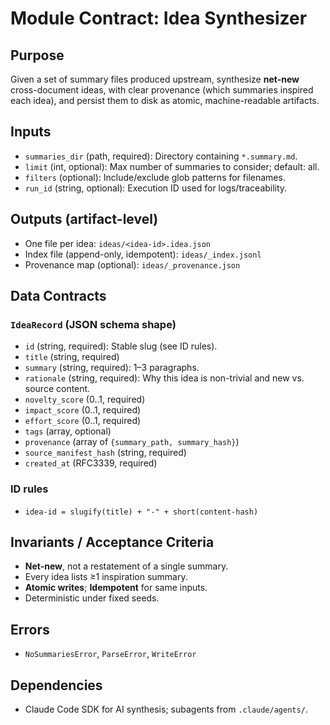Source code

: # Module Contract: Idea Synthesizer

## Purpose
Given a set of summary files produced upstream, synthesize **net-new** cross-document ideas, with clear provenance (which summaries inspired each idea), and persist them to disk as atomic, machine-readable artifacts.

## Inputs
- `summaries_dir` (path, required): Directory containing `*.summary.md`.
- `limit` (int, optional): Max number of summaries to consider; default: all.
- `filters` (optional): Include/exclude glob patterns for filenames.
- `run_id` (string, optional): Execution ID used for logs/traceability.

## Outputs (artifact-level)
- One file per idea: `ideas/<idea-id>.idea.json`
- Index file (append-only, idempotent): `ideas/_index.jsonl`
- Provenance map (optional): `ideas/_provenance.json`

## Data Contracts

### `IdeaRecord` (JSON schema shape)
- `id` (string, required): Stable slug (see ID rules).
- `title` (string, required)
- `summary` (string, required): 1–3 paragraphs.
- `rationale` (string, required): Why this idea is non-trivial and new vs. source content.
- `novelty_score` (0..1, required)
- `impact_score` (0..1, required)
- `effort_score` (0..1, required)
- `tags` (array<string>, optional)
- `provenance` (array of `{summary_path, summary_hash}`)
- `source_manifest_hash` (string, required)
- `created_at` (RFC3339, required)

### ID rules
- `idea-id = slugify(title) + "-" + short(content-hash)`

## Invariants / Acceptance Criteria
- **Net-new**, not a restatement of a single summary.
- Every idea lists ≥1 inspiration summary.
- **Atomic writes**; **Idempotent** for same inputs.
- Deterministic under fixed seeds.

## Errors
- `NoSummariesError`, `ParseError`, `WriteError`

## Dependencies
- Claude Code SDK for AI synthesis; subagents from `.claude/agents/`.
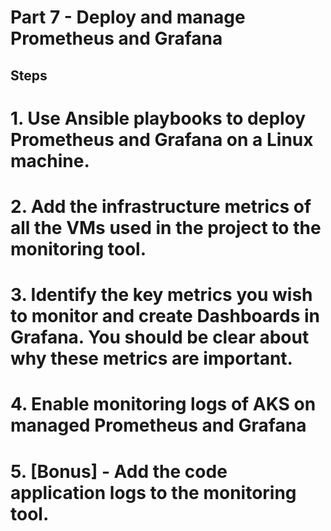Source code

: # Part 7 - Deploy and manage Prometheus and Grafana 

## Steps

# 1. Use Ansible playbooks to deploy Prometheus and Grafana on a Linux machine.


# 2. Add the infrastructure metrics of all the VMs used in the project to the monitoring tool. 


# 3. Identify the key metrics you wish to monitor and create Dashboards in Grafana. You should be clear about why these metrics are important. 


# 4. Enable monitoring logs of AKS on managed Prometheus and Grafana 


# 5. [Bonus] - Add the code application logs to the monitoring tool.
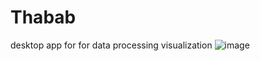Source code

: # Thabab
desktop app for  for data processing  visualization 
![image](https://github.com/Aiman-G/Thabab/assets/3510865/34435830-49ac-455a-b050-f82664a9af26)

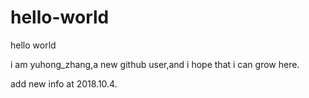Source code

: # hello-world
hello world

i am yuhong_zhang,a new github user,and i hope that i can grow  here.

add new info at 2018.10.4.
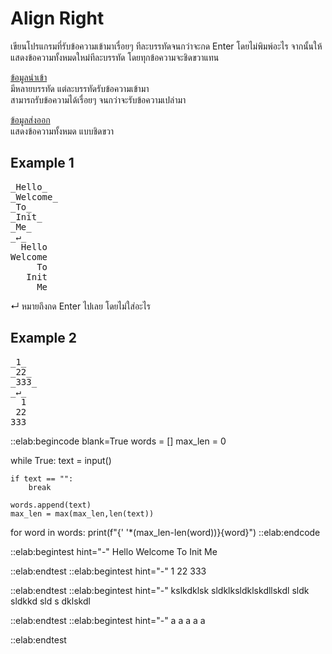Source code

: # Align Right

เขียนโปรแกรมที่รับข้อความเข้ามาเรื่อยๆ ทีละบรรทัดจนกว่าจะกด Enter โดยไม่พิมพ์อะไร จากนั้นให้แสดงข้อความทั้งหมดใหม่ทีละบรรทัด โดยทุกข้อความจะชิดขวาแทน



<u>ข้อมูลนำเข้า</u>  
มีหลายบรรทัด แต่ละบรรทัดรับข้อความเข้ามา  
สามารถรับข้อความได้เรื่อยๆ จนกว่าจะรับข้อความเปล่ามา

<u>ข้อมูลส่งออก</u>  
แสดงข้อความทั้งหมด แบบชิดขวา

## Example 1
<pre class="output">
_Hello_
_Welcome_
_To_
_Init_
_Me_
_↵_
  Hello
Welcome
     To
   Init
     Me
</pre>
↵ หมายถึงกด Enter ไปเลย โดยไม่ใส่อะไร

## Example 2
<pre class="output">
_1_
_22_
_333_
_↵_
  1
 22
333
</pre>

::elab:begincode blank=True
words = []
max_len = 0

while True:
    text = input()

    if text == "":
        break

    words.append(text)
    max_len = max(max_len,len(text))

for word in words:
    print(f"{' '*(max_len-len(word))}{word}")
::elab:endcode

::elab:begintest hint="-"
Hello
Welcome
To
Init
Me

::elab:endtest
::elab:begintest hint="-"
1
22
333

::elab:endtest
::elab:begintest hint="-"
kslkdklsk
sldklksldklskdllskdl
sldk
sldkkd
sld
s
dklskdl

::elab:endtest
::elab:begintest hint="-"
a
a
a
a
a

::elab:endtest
________________
About this task
Retrieve all lines from the data that contain the string "ideas".

Response area
Given a set of summary files produced upstream, synthesize **net-new** cross-document ideas, with clear provenance (which summaries inspired each idea), and persist them to disk as atomic, machine-readable artifacts.
- One file per idea: `ideas/<idea-id>.idea.json`
- Index file (append-only, idempotent): `ideas/_index.jsonl`
- Provenance map (optional): `ideas/_provenance.json`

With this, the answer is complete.